Your task ▸ Among the entries, which lines carry the string "root"? Copy every one.

Stored data entries
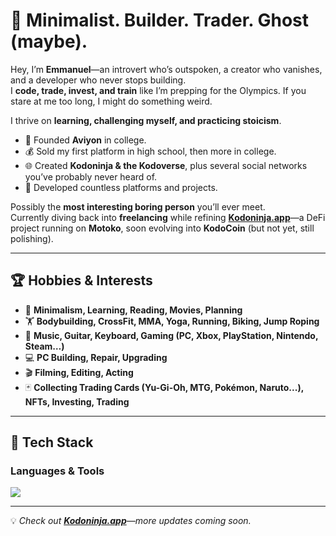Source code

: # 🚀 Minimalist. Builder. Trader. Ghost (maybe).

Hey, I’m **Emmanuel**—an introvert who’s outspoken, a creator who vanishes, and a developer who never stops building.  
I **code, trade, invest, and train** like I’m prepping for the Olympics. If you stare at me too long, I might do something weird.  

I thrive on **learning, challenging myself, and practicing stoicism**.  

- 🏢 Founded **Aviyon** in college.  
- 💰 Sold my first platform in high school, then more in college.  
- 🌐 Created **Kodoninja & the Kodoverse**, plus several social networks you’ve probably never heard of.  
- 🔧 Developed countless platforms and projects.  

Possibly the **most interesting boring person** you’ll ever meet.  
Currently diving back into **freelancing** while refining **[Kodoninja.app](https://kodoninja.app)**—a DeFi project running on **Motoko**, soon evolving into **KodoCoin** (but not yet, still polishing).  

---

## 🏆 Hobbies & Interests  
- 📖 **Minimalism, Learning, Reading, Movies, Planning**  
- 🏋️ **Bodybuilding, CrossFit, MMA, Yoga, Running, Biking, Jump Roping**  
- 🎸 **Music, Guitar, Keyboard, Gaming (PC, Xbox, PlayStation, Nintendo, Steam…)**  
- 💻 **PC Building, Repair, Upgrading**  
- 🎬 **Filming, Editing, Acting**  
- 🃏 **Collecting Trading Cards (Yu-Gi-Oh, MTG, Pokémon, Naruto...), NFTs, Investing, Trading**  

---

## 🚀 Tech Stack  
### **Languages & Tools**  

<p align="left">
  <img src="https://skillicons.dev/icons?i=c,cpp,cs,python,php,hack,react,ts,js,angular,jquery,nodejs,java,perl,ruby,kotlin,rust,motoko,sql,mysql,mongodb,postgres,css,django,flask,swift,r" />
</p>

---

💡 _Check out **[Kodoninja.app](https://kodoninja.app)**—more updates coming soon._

--

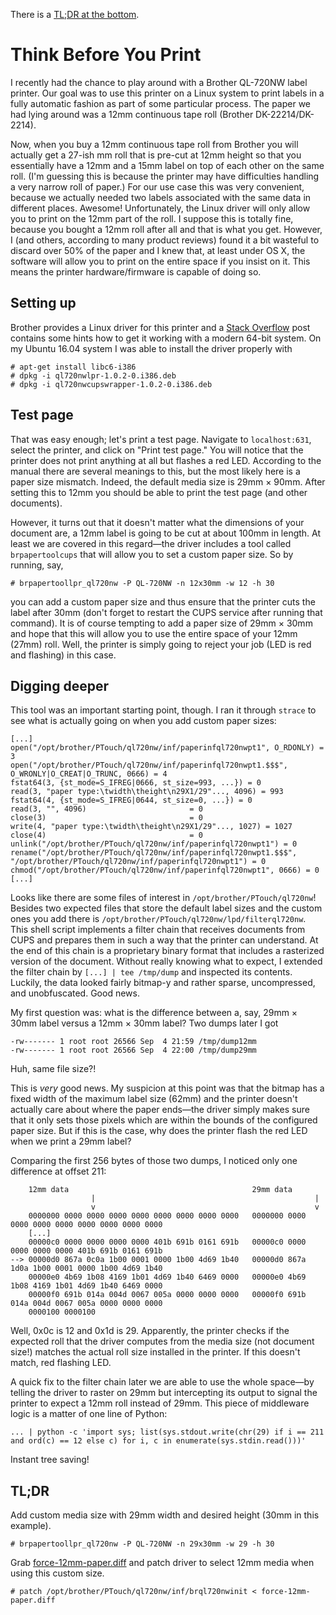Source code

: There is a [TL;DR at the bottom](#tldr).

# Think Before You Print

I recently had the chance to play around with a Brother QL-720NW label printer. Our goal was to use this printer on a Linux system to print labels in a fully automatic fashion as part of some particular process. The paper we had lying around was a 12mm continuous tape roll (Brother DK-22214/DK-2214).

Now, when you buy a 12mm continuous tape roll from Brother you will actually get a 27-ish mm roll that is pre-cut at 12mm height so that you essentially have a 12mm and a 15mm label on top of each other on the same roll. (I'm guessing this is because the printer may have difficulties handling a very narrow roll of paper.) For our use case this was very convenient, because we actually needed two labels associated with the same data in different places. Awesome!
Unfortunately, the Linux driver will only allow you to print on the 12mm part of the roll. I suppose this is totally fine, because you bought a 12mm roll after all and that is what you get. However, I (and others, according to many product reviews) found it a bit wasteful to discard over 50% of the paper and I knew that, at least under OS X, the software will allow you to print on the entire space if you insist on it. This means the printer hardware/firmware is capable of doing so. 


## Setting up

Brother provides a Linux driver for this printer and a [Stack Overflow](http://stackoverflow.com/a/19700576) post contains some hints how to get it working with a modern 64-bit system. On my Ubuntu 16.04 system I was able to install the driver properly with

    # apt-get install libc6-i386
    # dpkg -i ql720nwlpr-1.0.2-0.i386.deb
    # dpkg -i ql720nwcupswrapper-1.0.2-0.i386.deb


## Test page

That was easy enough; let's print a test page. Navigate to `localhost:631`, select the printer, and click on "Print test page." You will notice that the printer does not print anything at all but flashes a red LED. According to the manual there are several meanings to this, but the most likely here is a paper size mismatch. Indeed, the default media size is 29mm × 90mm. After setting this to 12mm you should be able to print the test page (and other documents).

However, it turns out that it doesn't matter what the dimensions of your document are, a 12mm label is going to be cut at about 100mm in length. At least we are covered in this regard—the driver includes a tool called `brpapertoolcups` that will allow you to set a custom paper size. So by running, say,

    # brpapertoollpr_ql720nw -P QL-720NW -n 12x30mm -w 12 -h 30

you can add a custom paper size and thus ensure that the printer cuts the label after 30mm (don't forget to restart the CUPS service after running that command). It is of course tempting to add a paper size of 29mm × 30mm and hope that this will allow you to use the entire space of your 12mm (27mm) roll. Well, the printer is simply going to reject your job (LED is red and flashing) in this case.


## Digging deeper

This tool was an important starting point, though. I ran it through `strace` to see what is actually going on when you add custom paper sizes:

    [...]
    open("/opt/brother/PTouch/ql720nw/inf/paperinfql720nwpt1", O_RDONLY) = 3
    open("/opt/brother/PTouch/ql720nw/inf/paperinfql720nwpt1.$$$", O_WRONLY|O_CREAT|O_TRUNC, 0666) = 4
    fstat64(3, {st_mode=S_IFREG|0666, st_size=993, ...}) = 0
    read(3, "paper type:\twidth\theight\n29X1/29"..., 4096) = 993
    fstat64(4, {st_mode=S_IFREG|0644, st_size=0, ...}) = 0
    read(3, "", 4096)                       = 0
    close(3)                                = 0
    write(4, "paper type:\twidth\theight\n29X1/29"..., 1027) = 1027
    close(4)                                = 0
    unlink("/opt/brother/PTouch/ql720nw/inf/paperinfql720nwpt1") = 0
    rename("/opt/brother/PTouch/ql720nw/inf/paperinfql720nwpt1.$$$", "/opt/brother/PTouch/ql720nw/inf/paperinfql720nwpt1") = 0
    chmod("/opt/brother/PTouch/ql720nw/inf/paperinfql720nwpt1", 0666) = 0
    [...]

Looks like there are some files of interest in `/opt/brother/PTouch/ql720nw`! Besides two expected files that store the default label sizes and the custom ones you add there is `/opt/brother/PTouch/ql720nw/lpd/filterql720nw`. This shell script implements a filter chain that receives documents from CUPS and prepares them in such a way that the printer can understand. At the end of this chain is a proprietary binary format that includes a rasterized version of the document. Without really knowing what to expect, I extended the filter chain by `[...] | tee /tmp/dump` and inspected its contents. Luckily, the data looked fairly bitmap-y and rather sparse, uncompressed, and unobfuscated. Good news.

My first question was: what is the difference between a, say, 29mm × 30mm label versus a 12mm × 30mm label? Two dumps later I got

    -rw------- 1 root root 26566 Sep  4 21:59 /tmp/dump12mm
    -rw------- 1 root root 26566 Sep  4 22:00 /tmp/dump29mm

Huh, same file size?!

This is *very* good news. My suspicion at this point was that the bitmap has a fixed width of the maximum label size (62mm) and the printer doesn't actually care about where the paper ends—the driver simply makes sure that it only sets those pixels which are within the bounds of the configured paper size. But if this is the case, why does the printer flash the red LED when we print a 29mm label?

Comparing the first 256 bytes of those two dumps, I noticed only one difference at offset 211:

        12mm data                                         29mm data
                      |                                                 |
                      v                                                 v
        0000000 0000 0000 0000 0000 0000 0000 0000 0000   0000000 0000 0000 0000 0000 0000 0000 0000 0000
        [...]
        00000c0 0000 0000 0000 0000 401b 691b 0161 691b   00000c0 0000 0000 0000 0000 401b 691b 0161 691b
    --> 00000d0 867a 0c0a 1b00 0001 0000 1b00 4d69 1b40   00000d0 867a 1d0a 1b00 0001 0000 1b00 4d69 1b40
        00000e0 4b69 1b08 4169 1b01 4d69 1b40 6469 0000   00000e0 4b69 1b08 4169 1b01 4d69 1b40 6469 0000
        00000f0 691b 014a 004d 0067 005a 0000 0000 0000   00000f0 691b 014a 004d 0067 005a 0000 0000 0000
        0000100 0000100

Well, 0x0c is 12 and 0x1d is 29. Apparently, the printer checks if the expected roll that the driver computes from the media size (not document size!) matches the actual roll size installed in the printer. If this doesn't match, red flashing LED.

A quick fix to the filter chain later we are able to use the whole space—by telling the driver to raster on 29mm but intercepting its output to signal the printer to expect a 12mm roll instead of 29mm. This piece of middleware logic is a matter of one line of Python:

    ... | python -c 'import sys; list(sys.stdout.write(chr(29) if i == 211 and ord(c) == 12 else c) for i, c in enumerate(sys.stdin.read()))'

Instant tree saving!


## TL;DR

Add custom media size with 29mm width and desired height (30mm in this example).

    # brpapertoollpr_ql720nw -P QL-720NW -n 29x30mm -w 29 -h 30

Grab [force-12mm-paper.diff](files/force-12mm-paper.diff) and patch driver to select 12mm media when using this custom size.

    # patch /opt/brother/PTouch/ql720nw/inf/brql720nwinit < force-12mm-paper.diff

Result of this exercise ▸
    -rw------- 1 root root 26566 Sep  4 21:59 /tmp/dump12mm
    -rw------- 1 root root 26566 Sep  4 22:00 /tmp/dump29mm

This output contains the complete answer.